Le Loubatas est un tiers-lieu d’éducation à l’environnement qui gère un écogîte autonome en énergie en pleine forêt provençale (Peyrolles-en-Provence). Il propose depuis le printemps 2024 des formations individuelles et collectives à destination des personnes éloignées de l’emploi sur les métiers de l’accueil en cuisine, de maintenance, dans l’entretien du bâtiment, dans l’hôtellerie mais aussi sur les métiers d’éducation à l’environnement. Quatre questions à Marie Laudat, chargée de projets et développement du pôle formation et Damien Rabourdin, directeur du Loubatas.
Pouvez-vous revenir sur la genèse du tiers-lieu et faire un tour d’horizon sur ses activités ?
Damien Rabourdin : Le Loubatas existe depuis 1980 en tant qu’association d’éducation à l’environnement et à la forêt provençale dans un contexte de recrudescence des feux de forêt.
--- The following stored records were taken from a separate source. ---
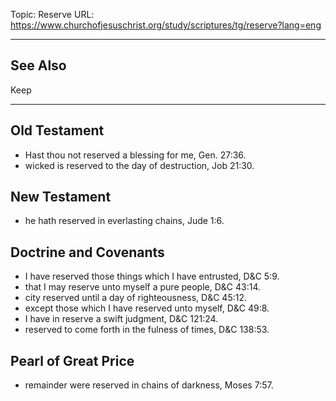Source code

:Topic: Reserve
URL: https://www.churchofjesuschrist.org/study/scriptures/tg/reserve?lang=eng

---

## See Also

Keep

---

## Old Testament

- Hast thou not reserved a blessing for me, Gen. 27:36.
- wicked is reserved to the day of destruction, Job 21:30.

## New Testament

- he hath reserved in everlasting chains, Jude 1:6.

## Doctrine and Covenants

- I have reserved those things which I have entrusted, D&C 5:9.
- that I may reserve unto myself a pure people, D&C 43:14.
- city reserved until a day of righteousness, D&C 45:12.
- except those which I have reserved unto myself, D&C 49:8.
- I have in reserve a swift judgment, D&C 121:24.
- reserved to come forth in the fulness of times, D&C 138:53.

## Pearl of Great Price

- remainder were reserved in chains of darkness, Moses 7:57.


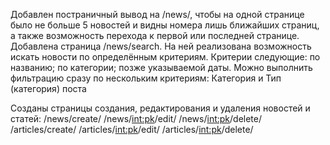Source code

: Добавлен постраничный вывод на /news/, чтобы на одной странице было не больше 5 новостей и видны номера лишь ближайших страниц, а также возможность перехода к первой или последней странице.
Добавлена страница /news/search. На ней реализована возможность искать новости по определённым критериям. Критерии следующие:
по названию;
по категории;
позже указываемой даты.
Можно выполнить фильтрацию сразу по нескольким критериям: Категория и Тип (категория) поста

Созданы страницы создания, редактирования и удаления новостей и статей:
/news/create/
/news/<int:pk>/edit/
/news/<int:pk>/delete/
/articles/create/
/articles/<int:pk>/edit/
/articles/<int:pk>/delete/
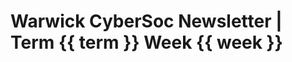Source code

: # Warwick CyberSoc Newsletter | Term {{ term }} Week {{ week }}
# <title>

> \<Some hilarious intro & summary>

--------------------------------------------------------------------------------

{{ events }}


{{ sponsors }}

> \<Equally as hilarious sign off>  
**Oscar Topliss** & **Warwick Cyber Security Society Exec Team**
Vice President | Warwick Cyber Security |
contact@warwickcybersoc.com
University of Warwick | Coventry | CV4 7AL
À cette époque, les citoyens se réunissent pour créer une association de sensibilisation à ces problématiques, et surtout se mettent à chercher un lieu qui pourrait être entièrement dédié à ça : ils font la rencontre d’une donatrice d’un terrain constructible de 7 hectares en pleine forêt. S’ensuit 11 ans de construction du lieu en chantier participatif par des jeunes internationaux pour créer un lieu qui fonctionne à l’énergie solaire et qui soit le moins impactant possible pour la forêt et la biodiversité environnantes, et qui, assez rapidement, se dotera d’une démarche alimentaire durable.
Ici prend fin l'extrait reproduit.